I've mentioned www.muzzleofbees.com which continues to be the place my writing appears that I am most proud of and excited about. I spent a day with Ryan Matteson the founder and main editor of the blog over the summer at the Pitchfork festival in Chicago, and am so impressed by him. You won't meet a more authentic guy. He has a genuine interest in music and musicians that he's been able to translate into a successful blog, but more than that, he's on track to be a successful "new-school" contributor to the music business in general. He seems to understand that success is measured not by one's ability to quickly amass wealth, but rather it is a mixture of strong, honest friendships/business relationships and an anti-cynic philosophy. Cynicism prevails in music criticism especially, but Ryan's blog is mostly about promotion and spotlighting and never a space for cutting down. And I say "mostly" because the only cynicism that I read on muzzleofbees is usually in an article by me. I still have a lot to learn and am grateful for serendipitous relationships with people like Ryan who, just by example, push me out of the cynic's self-conscious cycle.
I have also recently been doing a bit of freelance writing for the magazine American Songwriter -- at least, I've been writing for their website. It's my first freelance experience. So far it's been just three pieces: A review of the Pitchfork fest, a review of a Soundgarden concert, and a record review of the new Ray Lamontagne record. I was particularly proud of the first I'm realizing that it focuses a bit on cynicism as well (a state of mind frequently on my mind, it seems). I spent a long time writing that article and thinking carefully about my argument there and I think it is a decent piece of writing. I probably spent 10 hours writing it and got paid exactly one dollar an hour for my work, their going rate ($10 per piece). The Ray Lamontagne review has also been fun to watch because of all the comments it got. People, on the whole, didn't like my review and one goes as far as to say "this isn't just a bad review, it's a bad REVIEWER!" That made me frown first, but it quickly turned to a smile when I realized that I might have had the very same response if any of my favorite artists' records were negatively reviewed. I actually felt a bit proud that my review had prompted such a large response.

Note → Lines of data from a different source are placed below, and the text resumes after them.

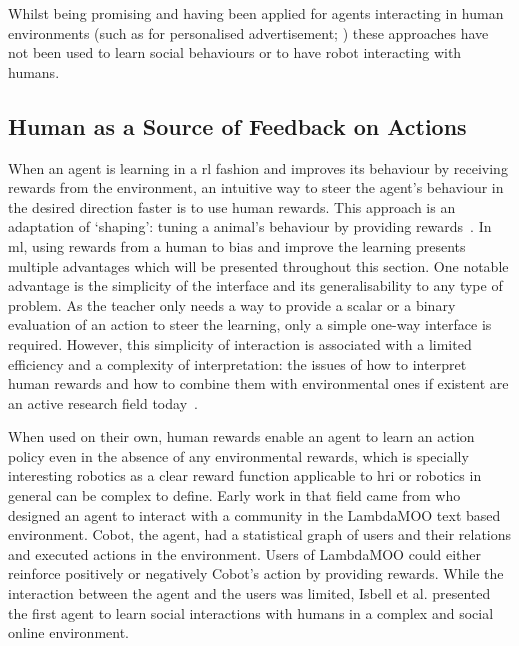 	
	Whilst being promising and having been applied for agents interacting in human environments (such as for personalised advertisement;  \citealt{theocharous2015personalized})	these approaches have not been used to learn social behaviours or to have robot interacting with humans.

\subsection{Human as a Source of Feedback on Actions} \label{ssec:back_feedback}

When an agent is learning in a \gls{rl} fashion and improves its behaviour by receiving rewards from the environment, an intuitive way to steer the agent's behaviour in the desired direction faster is to use human rewards. This approach is an adaptation of `shaping': tuning a animal's behaviour by providing rewards~\citep{bouton2007learning}. In \gls{ml}, using rewards from a human to bias and improve the learning presents multiple advantages which will be presented throughout this section. One notable advantage is the simplicity of the interface and its generalisability to any type of problem. As the teacher only needs a way to provide a scalar or a binary evaluation of an action to steer the learning, only a simple one-way interface is required.  However, this simplicity of interaction is associated with a limited efficiency and a complexity of interpretation: the issues of how to interpret human rewards and how to combine them with environmental ones if existent are an active research field today~\citep{knox2010combining}.

When used on their own, human rewards enable an agent to learn an action policy even in the absence of any environmental rewards, which is specially interesting robotics as a clear reward function applicable to \gls{hri} or robotics in general can be complex to define. Early work in that field came from \cite{isbell2006cobot} who designed an agent to interact with a community in the LambdaMOO text based environment. Cobot, the agent, had a statistical graph of users and their relations and executed actions in the environment. Users of LambdaMOO could either reinforce positively or negatively Cobot's action by providing rewards. While the interaction between the agent and the users was limited, Isbell et al. presented the first agent to learn social interactions with humans in a complex and social online environment. 

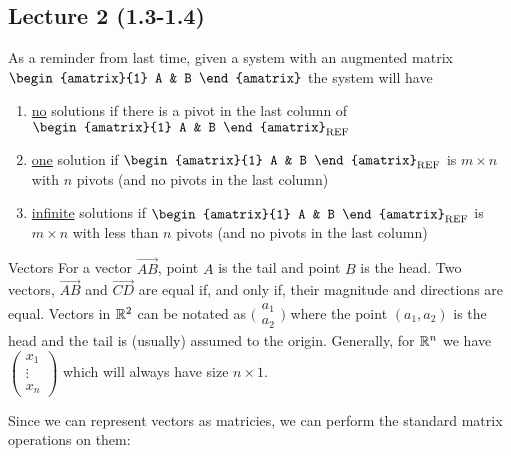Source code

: \subsection{Lecture 2 (1.3-1.4)}

As a reminder from last time, given a system with an augmented matrix 
$\begin{amatrix}{1}
    A & B
\end{amatrix}$
the system will have
\begin{enumerate}
    \item \underline{no} solutions if there is a pivot in the last column of 
    $\begin{amatrix}{1}
        A & B
    \end{amatrix}_{\text{REF}}$
    \item \underline{one} solution if $\begin{amatrix}{1}
        A & B
    \end{amatrix}_{\text{REF}}$ is $m \times n$ with $n$ pivots (and no pivots in the last column)
    \item \underline{infinite} solutions if $\begin{amatrix}{1}
        A & B
    \end{amatrix}_{\text{REF}}$ is $m \times n$ with less than $n$ pivots (and no pivots in the last column)
\end{enumerate}

\begin{defbox}{Vectors}{}
    For a vector $\vec{AB}$, point $A$ is the tail and point $B$ is the head. Two vectors, $\vec{AB}$ and $\vec{CD}$ are equal if, and only if, their magnitude and directions are equal. Vectors in $\mathbb R^{2}$ can be notated as $\big(\begin{smallmatrix} a_1 \\ a_ 2\end{smallmatrix}\big)$ where the point $(a_1, a_2)$ is the head and the tail is (usually) assumed to the origin. Generally, for $\mathbb R^{n}$ we have $\begin{pmatrix} x_1 \\ \vdots \\ x_n \end{pmatrix}$ which will always have size $n \times 1$.
\end{defbox}

Since we can represent vectors as matricies, we can perform the standard matrix operations on them:

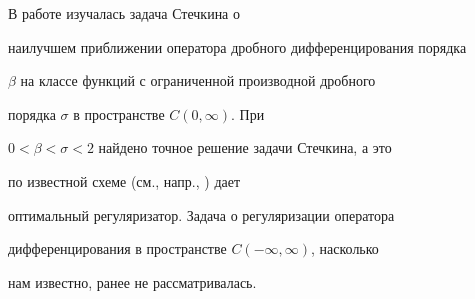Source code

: \begin{notenonum}


В работе \cite{Arestov_fracderiv} изучалась задача Стечкина о


наилучшем приближении оператора дробного дифференцирования порядка


$\beta$ на классе функций с ограниченной производной дробного


порядка $\sigma$ в пространстве $C(0,\infty)$. При


$0<\beta<\sigma<2$ найдено точное решение задачи Стечкина, а это


по известной схеме (см., напр., \cite{preprint}) дает


оптимальный регуляризатор. Задача о регуляризации оператора


дифференцирования в пространстве $C(-\infty, \infty)$, насколько


нам известно, ранее не рассматривалась.


\end{notenonum}








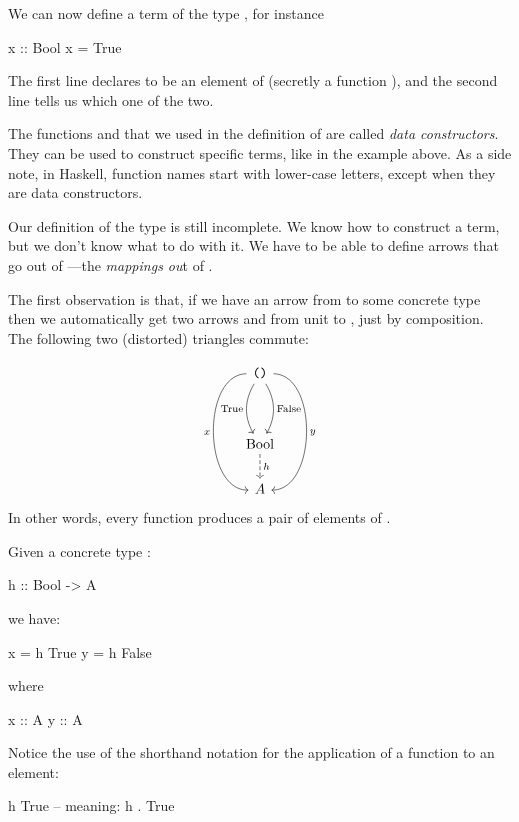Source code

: \documentclass[DaoFP]{subfiles}
\begin{document}
We can now define a term of the type , for instance
\begin{haskell}
x :: Bool
x = True
\end{haskell}
The first line declares  to be an element of  (secretly a function ), and the second line tells us which one of the two.

The functions  and  that we used in the definition of  are called \emph{data constructors}. They can be used to construct specific terms, like in the example above. As a side note, in Haskell, function names start with lower-case letters, except when they are data constructors. 

Our definition of the type  is still incomplete. We know how to construct a  term, but we don't know what to do with it. We have to be able to define arrows that go out of ---the \emph{mappings ou}t of . 

The first observation is that, if we have an arrow  from  to some concrete type  then we automatically get two arrows  and  from unit to , just by composition. The following two (distorted) triangles commute:

\[
 \begin{tikzcd}
 \hask{()}
 \arrow[dd, bend right, "\text{True}"']
 \arrow[dd, bend left, "\text{False}"]
  \arrow[ddd, bend right =90, "x"']
 \arrow[ddd, bend left=90, "y"]
\\
 \\
\text{Bool}
\arrow[d, dashed, "h"]
\\
A
 \end{tikzcd}
\]
In other words, every function  produces a pair of elements of .

Given a concrete type :
\begin{haskell}
h :: Bool -> A
\end{haskell}
we have:
\begin{haskell}
x = h True
y = h False
\end{haskell}
where
\begin{haskell}
x :: A
y :: A
\end{haskell}
Notice the use of the shorthand notation for the application of a function to an element:
\begin{haskell}
h True -- meaning: h . True
\end{haskell}
\end{document}
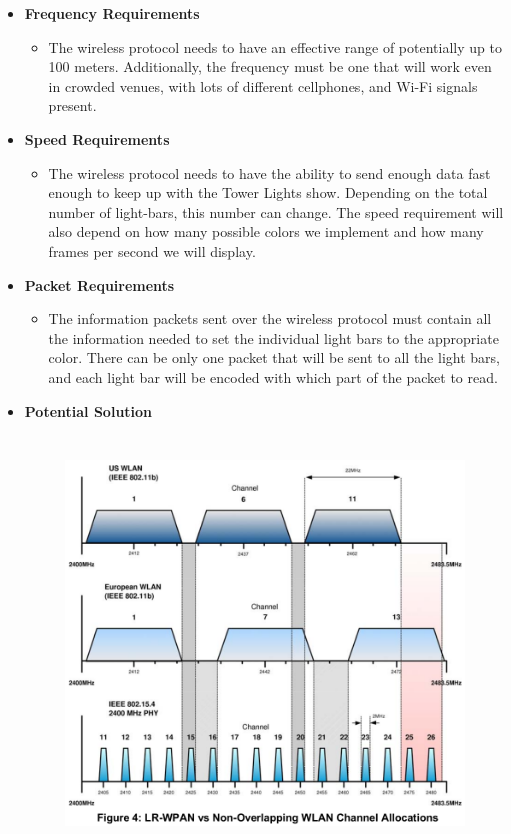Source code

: \documentclass[12pt]{article}
\begin{document}
{{	%
	{\renewcommand\labelitemi{}
		\begin{itemize}
			\item \textbf{Frequency Requirements}
			\begin{itemize}
				\item The wireless protocol needs to have an effective range of potentially up to 100 meters. Additionally, the
				frequency must be one that will work even in crowded venues, with lots of different cellphones, and
				Wi-Fi signals present.
			\end{itemize}
			\item \textbf{Speed Requirements}
			\begin{itemize}
				\item The wireless protocol needs to have the ability to send enough data fast enough to keep up with the
				Tower Lights show. Depending on the total number of light-bars, this number can change. The speed
				requirement will also depend on how many possible colors we implement and how many frames per
				second we will display.
			\end{itemize}
			\item \textbf{Packet Requirements}
			\begin{itemize}
				\item The information packets sent over the wireless protocol must contain all the information needed to set
				the individual light bars to the appropriate color. There can be only one packet that will be sent to all
				the light bars, and each light bar will be encoded with which part of the packet to read.
			\end{itemize}
			\item \textbf{Potential Solution}
				\begin{figure}[!htb]
					\centering
					\includegraphics[height = 110mm]{assets/Zigbee.png}

\end{figure}
\end{itemize}}}}
\end{document}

The best thing by far that these writing gigs provide, despite the low/no paychecks is access to amazing live and recorded music. That Soundgarden show, for example, was sold out. They were to play for an audience in the tens of thousands a few nights later at Lollapalooza and I saw them in a small theatre and was relatively close to the stage. Also, I've been able to see a few of my favorite bands not just once but numerous times over the summer. I saw Dawes, my favorite new band, FOUR times this summer and another favorite The National three times. This is a near unspeakable privilege for a kid who has always loved live music but has never had deep enough pockets to experience it on even a fraction of this scale. So, I'm feeling blessed.
Additionally, I've started to do some "blogging" (if that's what you can call it) over on a Tumblr page. The focus here is mostly MoB's runnoff -- ideas that I have for music writing that don't quite seem to fit that particular writing space. I've stated there that I'm interested, particularly, in exploring the craft of songwriting. That is a big net, though, so I have some liberty to deviate a bit. The last post there about songs that sound similar should be a fun one to explore. I love thinking about the ways that music is constantly overlapping as influences, almost like implicit or subtextual references to other music and styles. So that should be fun.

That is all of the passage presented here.